In study, GPT and GOT levels significantly decreased in the Kuan Sin Yin group as compared to the placebo group, by 29.7% and 24.4% respectively.
A Chinese herbal decoction, kuan-sin-yin (KSY), improves liver function in patients with chronic hepatitis C (CHC) according to the results of a recent study. Published in the journal Complementary Therapies in Medicine in August 2016, the study was conducted by Chia-Yu Liu of the Institute of Traditional Medicine at National Yang-Ming University in Taipei, Taiwan, and colleagues.
The researchers say that the hepatitis C virus (HCV) can lead to a number of chronic conditions, including CHC. No medication yet exists that can completely eradicate HCV and genotype plays a role in how well the current treatments work for each patient. They go on to say, “Thus, many patients with chronic hepatitis C seek complementary and alternative medicine (CAM) to improve their liver function and control the progression of CHC.”

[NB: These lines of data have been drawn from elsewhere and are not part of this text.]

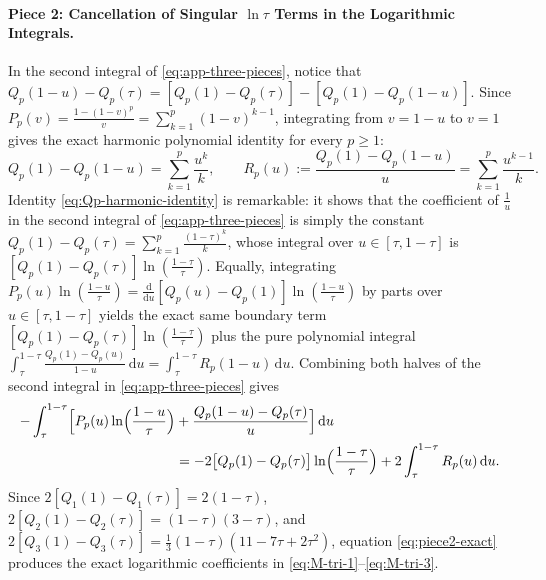 \documentclass[11pt,reqno]{amsart}
\theoremstyle{definition}
\theoremstyle{remark}
\numberwithin{equation}{section}
\newcommand{\dd}{\mathrm{d}}
\begin{document}
\paragraph{\textbf{Piece 2: Cancellation of Singular $\ln\tau$ Terms in the Logarithmic Integrals.}}
In the second integral of \eqref{eq:app-three-pieces}, notice that $Q_p(1-u) - Q_p(\tau) = [Q_p(1) - Q_p(\tau)] - [Q_p(1) - Q_p(1-u)]$. Since $P_p(v) = \frac{1-(1-v)^p}{v} = \sum_{k=1}^p (1-v)^{k-1}$, integrating from $v = 1-u$ to $v = 1$ gives the exact harmonic polynomial identity for every $p \ge 1$:
\begin{equation}\label{eq:Qp-harmonic-identity}
Q_p(1) - Q_p(1-u) = \sum_{k=1}^p \frac{u^k}{k}, \qquad R_p(u) := \frac{Q_p(1) - Q_p(1-u)}{u} = \sum_{k=1}^p \frac{u^{k-1}}{k}.
\end{equation}
Identity \eqref{eq:Qp-harmonic-identity} is remarkable: it shows that the coefficient of $\frac{1}{u}$ in the second integral of \eqref{eq:app-three-pieces} is simply the constant $Q_p(1) - Q_p(\tau) = \sum_{k=1}^p \frac{(1-\tau)^k}{k}$, whose integral over $u \in [\tau,1-\tau]$ is $[Q_p(1)-Q_p(\tau)]\ln(\frac{1-\tau}{\tau})$. Equally, integrating $P_p(u)\ln(\frac{1-u}{\tau}) = \frac{\dd}{\dd u}[Q_p(u) - Q_p(1)]\ln(\frac{1-u}{\tau})$ by parts over $u \in [\tau,1-\tau]$ yields the exact same boundary term $[Q_p(1) - Q_p(\tau)]\ln(\frac{1-\tau}{\tau})$ plus the pure polynomial integral $\int_\tau^{1-\tau} \frac{Q_p(1)-Q_p(u)}{1-u}\,\dd u = \int_\tau^{1-\tau} R_p(1-u)\,\dd u$. Combining both halves of the second integral in \eqref{eq:app-three-pieces} gives
\begin{equation}\label{eq:piece2-exact}
\begin{aligned}
-\int_{\tau}^{1-\tau} \Bigl[P_p(u)\ln\Bigl(\frac{1-u}{\tau}\Bigr) &+ \frac{Q_p(1-u) - Q_p(\tau)}{u}\Bigr]\,\dd u \\
&= -2\bigl[Q_p(1)-Q_p(\tau)\bigr]\ln\Bigl(\frac{1-\tau}{\tau}\Bigr) + 2\int_{\tau}^{1-\tau} R_p(u)\,\dd u.
\end{aligned}
\end{equation}
Since $2[Q_1(1)-Q_1(\tau)] = 2(1-\tau)$, $2[Q_2(1)-Q_2(\tau)] = (1-\tau)(3-\tau)$, and $2[Q_3(1)-Q_3(\tau)] = \frac{1}{3}(1-\tau)(11 - 7\tau + 2\tau^2)$, equation \eqref{eq:piece2-exact} produces the exact logarithmic coefficients in \eqref{eq:M-tri-1}--\eqref{eq:M-tri-3}.
\end{document}
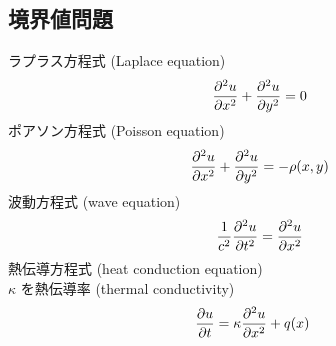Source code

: \documentclass[uplatex,dvipdfmx,a4paper,11pt]{jlreq}
\theoremstyle{definition}
\begin{document}
\subsection{境界値問題}
\begin{definition}
  ラプラス方程式 (Laplace equation)
  \begin{align}
    \pdv[2]{u}{x} + \pdv[2]{u}{y} = 0
  \end{align}
  ポアソン方程式 (Poisson equation)
  \begin{align}
    \pdv[2]{u}{x} + \pdv[2]{u}{y} = -\rho(x, y)
  \end{align}
  波動方程式 (wave equation)
  \begin{align}
    \frac{1}{c^2}\pdv[2]{u}{t} = \pdv[2]{u}{x}
  \end{align}
  熱伝導方程式 (heat conduction equation) \\
  $\kappa$ を熱伝導率 (thermal conductivity)
  \begin{align}
    \pdv{u}{t} & = \kappa\pdv[2]{u}{x} + q(x)
  \end{align}
\end{definition}
\end{document}
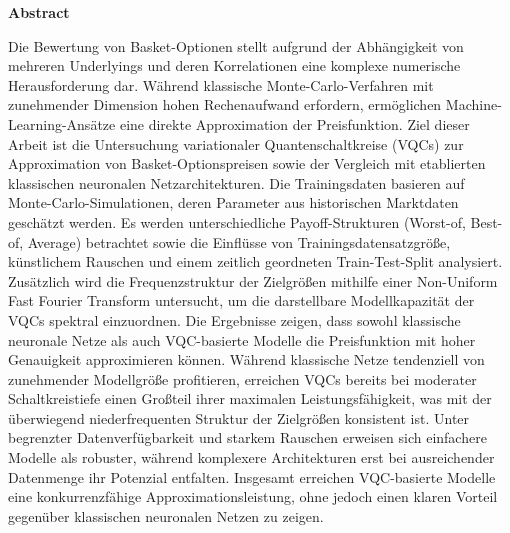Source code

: %
%
\vspace*{2cm}

\begin{center}
    \textbf{Abstract}
\end{center}

\vspace*{1cm}

\noindent Die Bewertung von Basket-Optionen stellt aufgrund der Abhängigkeit von mehreren Underlyings und deren Korrelationen eine komplexe numerische Herausforderung dar. Während klassische Monte-Carlo-Verfahren mit zunehmender Dimension hohen Rechenaufwand erfordern, ermöglichen Machine-Learning-Ansätze eine direkte Approximation der Preisfunktion. Ziel dieser Arbeit ist die Untersuchung variationaler Quantenschaltkreise (VQCs) zur Approximation von Basket-Optionspreisen sowie der Vergleich mit etablierten klassischen neuronalen Netzarchitekturen. Die Trainingsdaten basieren auf Monte-Carlo-Simulationen, deren Parameter aus historischen Marktdaten geschätzt werden. Es werden unterschiedliche Payoff-Strukturen (Worst-of, Best-of, Average) betrachtet sowie die Einflüsse von Trainingsdatensatzgröße, künstlichem Rauschen und einem zeitlich geordneten Train-Test-Split analysiert. Zusätzlich wird die Frequenzstruktur der Zielgrößen mithilfe einer Non-Uniform Fast Fourier Transform untersucht, um die darstellbare Modellkapazität der VQCs spektral einzuordnen. Die Ergebnisse zeigen, dass sowohl klassische neuronale Netze als auch VQC-basierte Modelle die Preisfunktion mit hoher Genauigkeit approximieren können. Während klassische Netze tendenziell von zunehmender Modellgröße profitieren, erreichen VQCs bereits bei moderater Schaltkreistiefe einen Großteil ihrer maximalen Leistungsfähigkeit, was mit der überwiegend niederfrequenten Struktur der Zielgrößen konsistent ist. Unter begrenzter Datenverfügbarkeit und starkem Rauschen erweisen sich einfachere Modelle als robuster, während komplexere Architekturen erst bei ausreichender Datenmenge ihr Potenzial entfalten. Insgesamt erreichen VQC-basierte Modelle eine konkurrenzfähige Approximationsleistung, ohne jedoch einen klaren Vorteil gegenüber klassischen neuronalen Netzen zu zeigen.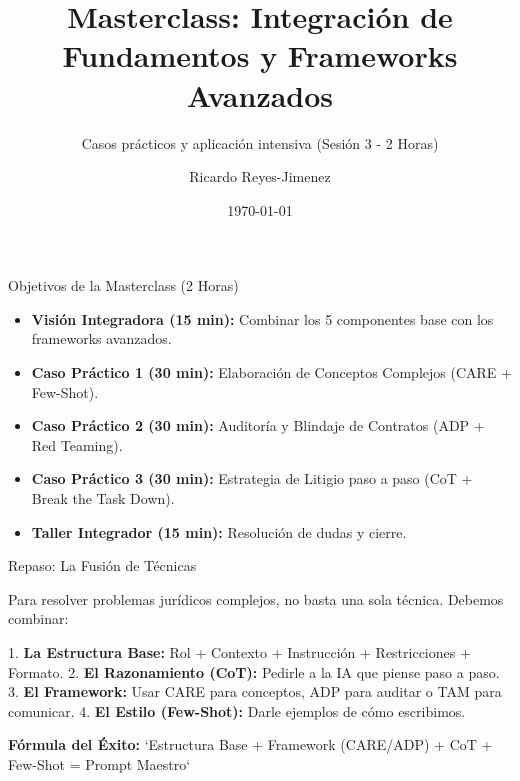 \documentclass[aspectratio=169]{beamer}
\title[ Masterclass]{ Masterclass: Integración de Fundamentos y Frameworks Avanzados}
\subtitle{ Casos prácticos y aplicación intensiva (Sesión 3 - 2 Horas)}
\author{Ricardo Reyes-Jimenez}
\institute{Universidad de La Sabana}
\date{\today}
\begin{document}
\begin{frame}
  \titlepage
\end{frame}

\usebackgroundtemplate{}



\begin{frame}[fragile]{Objetivos de la Masterclass (2 Horas)}


\begin{itemize}
  \item \textbf{Visión Integradora (15 min):} Combinar los 5 componentes base con los frameworks avanzados.
  \item \textbf{Caso Práctico 1 (30 min):} Elaboración de Conceptos Complejos (CARE + Few-Shot).
  \item \textbf{Caso Práctico 2 (30 min):} Auditoría y Blindaje de Contratos (ADP + Red Teaming).
  \item \textbf{Caso Práctico 3 (30 min):} Estrategia de Litigio paso a paso (CoT + Break the Task Down).
  \item \textbf{Taller Integrador (15 min):} Resolución de dudas y cierre.
\end{itemize}
\end{frame}



\begin{frame}[fragile]{Repaso: La Fusión de Técnicas}


Para resolver problemas jurídicos complejos, no basta una sola técnica. Debemos combinar:

1. \textbf{La Estructura Base:} Rol + Contexto + Instrucción + Restricciones + Formato.
2. \textbf{El Razonamiento (CoT):} Pedirle a la IA que piense paso a paso.
3. \textbf{El Framework:} Usar CARE para conceptos, ADP para auditar o TAM para comunicar.
4. \textbf{El Estilo (Few-Shot):} Darle ejemplos de cómo escribimos.

\textbf{Fórmula del Éxito:} `Estructura Base + Framework (CARE/ADP) + CoT + Few-Shot = Prompt Maestro`

\end{frame}
\end{document}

In Taiwan, CAM is an established part of the overall healthcare system, making it an ideal setting to study a traditional Chinese herbal decoction such as KSY. The researchers enrolled 70 patients who were randomly assigned to receive either KSY or a placebo. Patients, research assistants, healthcare providers and data collectors were all blinded. Patients received treatment for 6-weeks and during that time 13 patients (6 in the KSY group and 7 in the placebo group) withdrew from the study, leaving 57 in the final analysis.
Glutamate pyruvate transaminase (GPT) and glutamate oxaloacetate transaminase (GOT) levels significantly decreased in the KSY group, by 29.7% and 24.4% respectively. Additionally, the HCV RNA viral load was lower by 0.3 log IU/mL in the KSY group, leading the researchers to say, “This finding implied SKY is the first TCM [traditional Chinese medicine] formula with both improving liver function and antiviral activity in CHC.”
The researchers suggest “further investigations on a larger scale and for a longer period are warranted” and add that, compared to the latest antiviral agents, “KSY is not effective enough to achieve sustained virologic response.” However, it may be a useful treatment for patients who have been unsuccessfully treated with interferon-based therapies.